● TASK MATERIAL

--- START ---

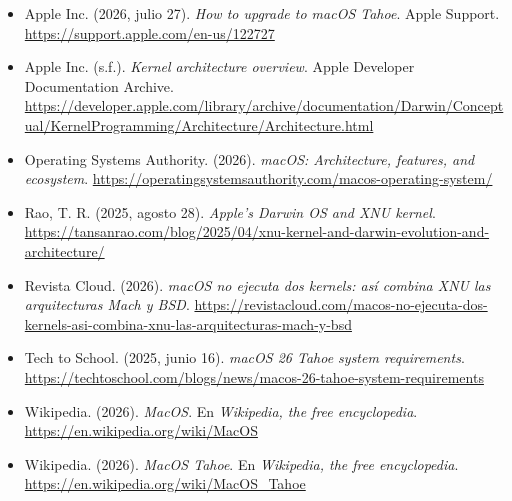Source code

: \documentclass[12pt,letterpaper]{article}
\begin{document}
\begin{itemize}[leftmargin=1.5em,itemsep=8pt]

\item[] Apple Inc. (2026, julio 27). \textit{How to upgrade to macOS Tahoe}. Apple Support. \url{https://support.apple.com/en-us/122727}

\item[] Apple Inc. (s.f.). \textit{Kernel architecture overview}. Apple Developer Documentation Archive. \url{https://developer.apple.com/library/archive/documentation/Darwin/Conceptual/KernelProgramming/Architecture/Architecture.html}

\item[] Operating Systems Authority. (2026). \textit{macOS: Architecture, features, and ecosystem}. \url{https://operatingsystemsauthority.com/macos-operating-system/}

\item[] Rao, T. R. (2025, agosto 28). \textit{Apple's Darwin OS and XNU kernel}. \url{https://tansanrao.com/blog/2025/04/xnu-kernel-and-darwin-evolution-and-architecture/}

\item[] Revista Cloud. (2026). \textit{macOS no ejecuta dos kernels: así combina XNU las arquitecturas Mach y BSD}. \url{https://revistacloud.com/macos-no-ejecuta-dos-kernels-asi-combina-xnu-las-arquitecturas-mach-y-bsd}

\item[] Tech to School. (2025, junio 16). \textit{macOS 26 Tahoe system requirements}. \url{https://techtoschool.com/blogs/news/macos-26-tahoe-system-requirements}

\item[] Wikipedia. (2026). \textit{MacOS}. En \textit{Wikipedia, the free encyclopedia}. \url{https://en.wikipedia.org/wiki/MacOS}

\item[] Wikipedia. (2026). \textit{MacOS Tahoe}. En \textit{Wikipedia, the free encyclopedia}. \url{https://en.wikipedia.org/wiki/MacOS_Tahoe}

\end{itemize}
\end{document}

--- END ---

● TASK DIRECTIONS
What is needed is the listing above, repeated verbatim, without its images.

● ANSWER TO THIS PROBLEM
Source code

: \documentclass[12pt,letterpaper]{article}
\begin{document}
\begin{itemize}[leftmargin=1.5em,itemsep=8pt]

\item[] Apple Inc. (2026, julio 27). \textit{How to upgrade to macOS Tahoe}. Apple Support. \url{https://support.apple.com/en-us/122727}

\item[] Apple Inc. (s.f.). \textit{Kernel architecture overview}. Apple Developer Documentation Archive. \url{https://developer.apple.com/library/archive/documentation/Darwin/Conceptual/KernelProgramming/Architecture/Architecture.html}

\item[] Operating Systems Authority. (2026). \textit{macOS: Architecture, features, and ecosystem}. \url{https://operatingsystemsauthority.com/macos-operating-system/}

\item[] Rao, T. R. (2025, agosto 28). \textit{Apple's Darwin OS and XNU kernel}. \url{https://tansanrao.com/blog/2025/04/xnu-kernel-and-darwin-evolution-and-architecture/}

\item[] Revista Cloud. (2026). \textit{macOS no ejecuta dos kernels: así combina XNU las arquitecturas Mach y BSD}. \url{https://revistacloud.com/macos-no-ejecuta-dos-kernels-asi-combina-xnu-las-arquitecturas-mach-y-bsd}

\item[] Tech to School. (2025, junio 16). \textit{macOS 26 Tahoe system requirements}. \url{https://techtoschool.com/blogs/news/macos-26-tahoe-system-requirements}

\item[] Wikipedia. (2026). \textit{MacOS}. En \textit{Wikipedia, the free encyclopedia}. \url{https://en.wikipedia.org/wiki/MacOS}

\item[] Wikipedia. (2026). \textit{MacOS Tahoe}. En \textit{Wikipedia, the free encyclopedia}. \url{https://en.wikipedia.org/wiki/MacOS_Tahoe}

\end{itemize}
\end{document}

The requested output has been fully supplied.